--- Data records Enclosed Below ---
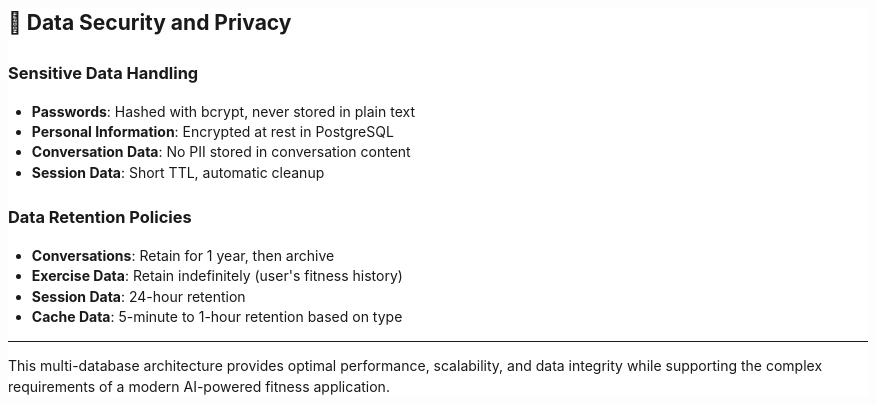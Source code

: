 ## 🔐 Data Security and Privacy

### Sensitive Data Handling
- **Passwords**: Hashed with bcrypt, never stored in plain text
- **Personal Information**: Encrypted at rest in PostgreSQL
- **Conversation Data**: No PII stored in conversation content
- **Session Data**: Short TTL, automatic cleanup

### Data Retention Policies
- **Conversations**: Retain for 1 year, then archive
- **Exercise Data**: Retain indefinitely (user's fitness history)
- **Session Data**: 24-hour retention
- **Cache Data**: 5-minute to 1-hour retention based on type

---

This multi-database architecture provides optimal performance, scalability, and data integrity while supporting the complex requirements of a modern AI-powered fitness application.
--- End of Enclosed Data records ---
Exercise aim. Leaving the pictures aside, repeat the data above exactly.

Result for this exercise.
Source code

: ## 🔐 Data Security and Privacy

### Sensitive Data Handling
- **Passwords**: Hashed with bcrypt, never stored in plain text
- **Personal Information**: Encrypted at rest in PostgreSQL
- **Conversation Data**: No PII stored in conversation content
- **Session Data**: Short TTL, automatic cleanup

### Data Retention Policies
- **Conversations**: Retain for 1 year, then archive
- **Exercise Data**: Retain indefinitely (user's fitness history)
- **Session Data**: 24-hour retention
- **Cache Data**: 5-minute to 1-hour retention based on type

---

This multi-database architecture provides optimal performance, scalability, and data integrity while supporting the complex requirements of a modern AI-powered fitness application.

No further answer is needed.